Saudade sem fim

Publicado por Sebastião Verly 4 de setembro de 2013

Ambicionava ser escritor. Leu e releu toda a obra de Humberto de Campos. Fazia questão de falar das dezenas de livros publicados pelo “maior cronista do Brasil”, intencionando imitá-lo.

O novo autor escreveu uma dezena de crônicas eróticas com o mesmo cuidado do grande cronista em usar sempre palavras suaves e delicadas. Insinuava, mas só insinuava, sexo e sensualidade.

Com o tempo, criou uma personagem por quem se apaixonou.
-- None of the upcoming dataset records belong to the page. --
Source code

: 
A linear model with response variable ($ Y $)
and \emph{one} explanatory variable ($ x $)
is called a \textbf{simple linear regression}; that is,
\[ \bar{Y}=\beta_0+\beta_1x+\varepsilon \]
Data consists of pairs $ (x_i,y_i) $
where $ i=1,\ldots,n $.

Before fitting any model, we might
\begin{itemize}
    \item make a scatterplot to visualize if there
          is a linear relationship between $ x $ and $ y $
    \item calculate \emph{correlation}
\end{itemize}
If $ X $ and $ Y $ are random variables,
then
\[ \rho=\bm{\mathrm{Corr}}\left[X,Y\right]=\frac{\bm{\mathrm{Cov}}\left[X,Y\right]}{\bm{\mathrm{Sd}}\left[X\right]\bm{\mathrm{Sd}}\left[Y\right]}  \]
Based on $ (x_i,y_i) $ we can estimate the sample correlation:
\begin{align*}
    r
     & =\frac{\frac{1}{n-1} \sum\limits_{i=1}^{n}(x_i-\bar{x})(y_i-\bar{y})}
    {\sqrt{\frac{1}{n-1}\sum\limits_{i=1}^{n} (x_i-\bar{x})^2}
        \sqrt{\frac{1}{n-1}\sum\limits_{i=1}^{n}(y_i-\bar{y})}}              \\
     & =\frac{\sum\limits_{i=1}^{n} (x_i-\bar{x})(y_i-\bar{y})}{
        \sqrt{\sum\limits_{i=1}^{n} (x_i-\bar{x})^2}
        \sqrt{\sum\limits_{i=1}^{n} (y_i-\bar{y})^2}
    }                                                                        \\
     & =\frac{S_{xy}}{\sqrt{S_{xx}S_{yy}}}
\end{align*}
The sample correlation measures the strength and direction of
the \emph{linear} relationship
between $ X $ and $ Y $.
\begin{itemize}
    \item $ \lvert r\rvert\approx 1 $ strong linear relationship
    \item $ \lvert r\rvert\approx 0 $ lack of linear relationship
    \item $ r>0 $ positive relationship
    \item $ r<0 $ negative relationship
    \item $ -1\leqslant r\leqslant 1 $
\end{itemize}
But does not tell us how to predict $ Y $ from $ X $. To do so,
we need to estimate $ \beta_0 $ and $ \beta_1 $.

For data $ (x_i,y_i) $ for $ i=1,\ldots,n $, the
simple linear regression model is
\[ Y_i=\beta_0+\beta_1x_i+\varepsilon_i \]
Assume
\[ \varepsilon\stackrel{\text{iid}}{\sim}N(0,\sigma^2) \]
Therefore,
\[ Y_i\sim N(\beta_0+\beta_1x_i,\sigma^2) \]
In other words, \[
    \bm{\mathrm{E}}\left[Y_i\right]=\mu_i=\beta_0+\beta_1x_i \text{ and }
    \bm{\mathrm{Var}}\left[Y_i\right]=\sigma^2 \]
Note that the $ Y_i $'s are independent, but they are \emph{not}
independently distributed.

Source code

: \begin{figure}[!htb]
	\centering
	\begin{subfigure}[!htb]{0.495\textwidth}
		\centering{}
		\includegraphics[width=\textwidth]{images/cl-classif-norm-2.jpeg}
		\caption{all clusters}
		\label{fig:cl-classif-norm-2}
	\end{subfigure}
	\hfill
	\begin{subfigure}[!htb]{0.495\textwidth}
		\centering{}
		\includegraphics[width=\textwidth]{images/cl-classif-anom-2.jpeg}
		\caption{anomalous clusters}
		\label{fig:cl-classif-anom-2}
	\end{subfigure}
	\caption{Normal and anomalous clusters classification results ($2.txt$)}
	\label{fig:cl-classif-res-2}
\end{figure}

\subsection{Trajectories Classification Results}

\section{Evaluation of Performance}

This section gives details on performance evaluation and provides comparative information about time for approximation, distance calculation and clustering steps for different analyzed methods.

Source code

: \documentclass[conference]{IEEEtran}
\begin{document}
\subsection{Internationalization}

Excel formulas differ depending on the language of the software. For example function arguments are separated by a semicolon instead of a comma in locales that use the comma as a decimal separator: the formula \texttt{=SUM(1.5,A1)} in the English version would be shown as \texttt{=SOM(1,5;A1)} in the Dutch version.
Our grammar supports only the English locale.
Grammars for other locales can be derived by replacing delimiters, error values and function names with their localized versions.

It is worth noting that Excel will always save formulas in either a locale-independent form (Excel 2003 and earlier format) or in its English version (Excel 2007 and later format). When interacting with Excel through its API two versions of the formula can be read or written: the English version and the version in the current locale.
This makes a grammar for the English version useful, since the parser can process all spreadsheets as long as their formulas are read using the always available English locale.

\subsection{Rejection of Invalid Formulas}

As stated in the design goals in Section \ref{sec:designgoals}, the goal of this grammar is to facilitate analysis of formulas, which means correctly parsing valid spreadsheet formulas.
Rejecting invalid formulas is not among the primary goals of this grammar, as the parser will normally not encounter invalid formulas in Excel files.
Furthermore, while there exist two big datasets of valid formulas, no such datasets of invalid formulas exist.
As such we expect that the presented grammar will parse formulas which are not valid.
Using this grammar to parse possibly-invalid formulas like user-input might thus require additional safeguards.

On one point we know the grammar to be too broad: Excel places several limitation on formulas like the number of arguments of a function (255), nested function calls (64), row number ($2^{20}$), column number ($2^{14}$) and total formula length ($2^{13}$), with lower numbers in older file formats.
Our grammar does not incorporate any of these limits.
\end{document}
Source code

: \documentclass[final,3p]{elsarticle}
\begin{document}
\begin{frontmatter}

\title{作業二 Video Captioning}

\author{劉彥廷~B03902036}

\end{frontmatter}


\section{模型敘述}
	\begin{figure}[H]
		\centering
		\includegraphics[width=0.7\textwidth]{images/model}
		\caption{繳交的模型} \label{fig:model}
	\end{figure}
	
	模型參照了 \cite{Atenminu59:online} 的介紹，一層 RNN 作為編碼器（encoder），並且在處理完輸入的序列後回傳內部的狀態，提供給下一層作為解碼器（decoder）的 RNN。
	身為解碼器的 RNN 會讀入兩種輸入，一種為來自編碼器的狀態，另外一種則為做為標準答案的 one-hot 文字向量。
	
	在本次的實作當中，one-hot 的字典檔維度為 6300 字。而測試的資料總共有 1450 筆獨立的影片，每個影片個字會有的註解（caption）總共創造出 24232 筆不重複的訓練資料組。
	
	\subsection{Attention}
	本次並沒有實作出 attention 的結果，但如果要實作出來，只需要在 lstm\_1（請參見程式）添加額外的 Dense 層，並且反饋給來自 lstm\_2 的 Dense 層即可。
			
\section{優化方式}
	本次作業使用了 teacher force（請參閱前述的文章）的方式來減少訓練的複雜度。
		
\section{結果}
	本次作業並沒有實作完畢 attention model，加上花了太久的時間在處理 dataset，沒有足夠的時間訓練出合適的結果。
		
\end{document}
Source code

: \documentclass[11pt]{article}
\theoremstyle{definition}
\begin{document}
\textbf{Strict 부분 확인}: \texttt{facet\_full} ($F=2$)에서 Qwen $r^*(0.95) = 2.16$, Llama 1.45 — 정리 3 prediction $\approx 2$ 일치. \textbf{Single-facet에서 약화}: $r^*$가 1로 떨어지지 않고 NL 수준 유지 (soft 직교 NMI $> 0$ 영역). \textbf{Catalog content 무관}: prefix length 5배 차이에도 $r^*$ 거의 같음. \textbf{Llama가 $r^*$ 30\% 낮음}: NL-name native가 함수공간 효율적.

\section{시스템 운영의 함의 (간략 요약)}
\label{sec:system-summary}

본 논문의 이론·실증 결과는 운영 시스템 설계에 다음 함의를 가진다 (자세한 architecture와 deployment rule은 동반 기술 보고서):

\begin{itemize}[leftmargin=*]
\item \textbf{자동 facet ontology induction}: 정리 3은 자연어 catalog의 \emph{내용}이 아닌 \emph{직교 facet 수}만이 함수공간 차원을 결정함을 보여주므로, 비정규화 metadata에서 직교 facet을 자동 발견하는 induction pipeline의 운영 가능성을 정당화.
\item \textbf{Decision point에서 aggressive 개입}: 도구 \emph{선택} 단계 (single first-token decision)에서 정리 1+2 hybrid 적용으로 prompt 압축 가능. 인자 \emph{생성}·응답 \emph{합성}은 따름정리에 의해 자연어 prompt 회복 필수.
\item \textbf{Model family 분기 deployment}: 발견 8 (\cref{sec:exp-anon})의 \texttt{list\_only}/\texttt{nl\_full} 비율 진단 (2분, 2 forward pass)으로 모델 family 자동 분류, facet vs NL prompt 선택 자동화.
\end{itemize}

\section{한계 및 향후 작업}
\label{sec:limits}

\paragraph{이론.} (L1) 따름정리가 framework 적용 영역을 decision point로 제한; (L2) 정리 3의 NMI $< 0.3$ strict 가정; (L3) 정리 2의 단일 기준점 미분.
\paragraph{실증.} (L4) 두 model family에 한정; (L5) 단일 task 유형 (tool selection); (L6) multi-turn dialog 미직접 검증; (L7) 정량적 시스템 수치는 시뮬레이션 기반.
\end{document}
Uma mulher envolvente. Atingiu a perfeição. Quase uma escultura, atribuiu-lhe os mais belos traços de beleza e agregou-lhe as melhores lembranças. Inventava situações verossímeis. E contava para amigos e colegas o seu “novo amor”.

Guardava as crônicas sobre a mulher amada como se fossem sonhos eróticos, e eram! Pois a mulher era casada, muito bem casada, por sinal. Eram detalhes que ele imaginava com esmero.

Havia situações altamente emocionantes como a viagem que ela fazia com o esposo até sua cidade natal e, no caminho de volta, a mulher tirava belas fotos como um lindo pôr do sol que enviava via iPhone para o feliz amante. Muitos eram os lances amorosos que sua mente tecia e quase todos se tornavam crônicas.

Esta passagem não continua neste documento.